In my constituency, there has been heavy investment by many young farmers in this category of the sheep industry. This has involved total restocking with suitable breeds, the restructuring of lands and the provision of expensive and extensive housing. These people are committed sheep farmers and they have flocks of 300 to 700 or 800 sheep. They desperately need their case explained and the serious income crisis in the industry addressed. I do not expect the Minister of State to have immediate answers but I wish to highlight the plight of lowland sheep producers in my constituency and in the midlands and west region.
Sheep farmers have identified six areas where policy reform could be introduced which would have a positive effect on sheep producers' income in the future. The proposals are a more equitable level of direct payments for the sheep sector; the abolition of the 7 per cent stabiliser; changes to the extensification premium stocking rate; changes to the EU sheepmeat import and the WTO arrangements; changes in headage payments and changes in the ewe premium retention period.
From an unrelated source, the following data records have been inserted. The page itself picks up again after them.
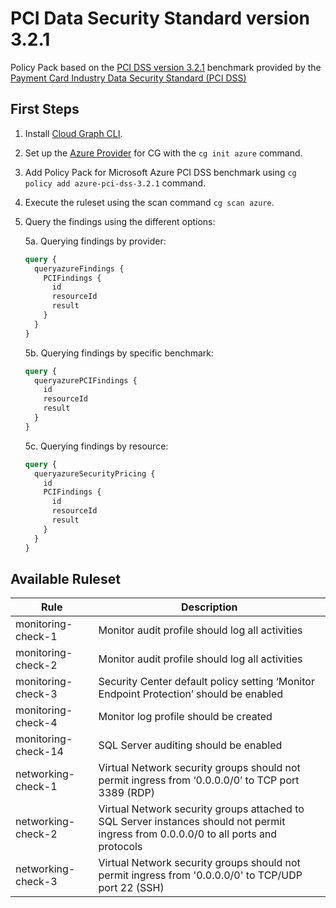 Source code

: # PCI Data Security Standard version 3.2.1

Policy Pack based on the [PCI DSS version 3.2.1](https://www.pcisecuritystandards.org/documents/PCI_DSS-QRG-v3_2_1.pdf) benchmark provided by the [Payment Card Industry Data Security Standard (PCI DSS)](https://www.pcisecuritystandards.org/)

## First Steps

1. Install [Cloud Graph CLI](https://docs.cloudgraph.dev/quick-start).
2. Set up the [Azure Provider](https://www.npmjs.com/package/@cloudgraph/cg-provider-azure) for CG with the `cg init azure` command.
3. Add Policy Pack for Microsoft Azure PCI DSS benchmark using `cg policy add azure-pci-dss-3.2.1` command.
4. Execute the ruleset using the scan command `cg scan azure`.
5. Query the findings using the different options:

   5a. Querying findings by provider:

   ```graphql
   query {
     queryazureFindings {
       PCIFindings {
         id
         resourceId
         result
       }
     }
   }
   ```

   5b. Querying findings by specific benchmark:

   ```graphql
   query {
     queryazurePCIFindings {
       id
       resourceId
       result
     }
   }
   ```

   5c. Querying findings by resource:

   ```graphql
   query {
     queryazureSecurityPricing {
       id
       PCIFindings {
         id
         resourceId
         result
       }
     }
   }
   ```

## Available Ruleset

| Rule                | Description                                                                                                                          |
| ------------------- | ------------------------------------------------------------------------------------------------------------------------------------ |
| monitoring-check-1  | Monitor audit profile should log all activities                                                                                      |
| monitoring-check-2  | Monitor audit profile should log all activities                                                                                      |
| monitoring-check-3  | Security Center default policy setting ‘Monitor Endpoint Protection’ should be enabled                                               |
| monitoring-check-4  | Monitor log profile should be created                                                                                                |
| monitoring-check-14 | SQL Server auditing should be enabled                                                                                                |
| networking-check-1  | Virtual Network security groups should not permit ingress from ‘0.0.0.0/0’ to TCP port 3389 (RDP)                                    |
| networking-check-2  | Virtual Network security groups attached to SQL Server instances should not permit ingress from 0.0.0.0/0 to all ports and protocols |
| networking-check-3  | Virtual Network security groups should not permit ingress from '0.0.0.0/0' to TCP/UDP port 22 (SSH)                                  |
These are six areas where sheep farmers consider changes are needed to address the current crisis.
The farmers inform me that the current ewe premium policy imposes an income trap on sheep farmers. Under the current policy, if lamb prices rise, the ewe premium is automatically reduced and vice versa. As a result, sheep farmers are locked in a severe income trap dilemma. As a result of the failure of EU lamb prices to converge since 1992, Irish sheep producers have been short changed in ewe premium payments to the extent of £30 million on average per year, the equivalent of £6.26 per ewe in premium payments. A comparison of direct payments across other sectors shows that sheep farmers have lost out badly in terms of direct payment support in recent years. I will outline a few of the schemes to highlight exactly what I mean by that.
Under the suckler cow premium scheme, a unit is £176.50 and the ewe equivalent should be £26.47; the special beef premium, the bull premium and the cereal premium all have a major imbalance vis-à-vis the sheep. The ewe premium of 1998 is £17.72 and the equivalent is £17.72. There has been no change for sheep farmers. They are expected to live on what was originally decided as direct payments and they are running into very severe difficulties.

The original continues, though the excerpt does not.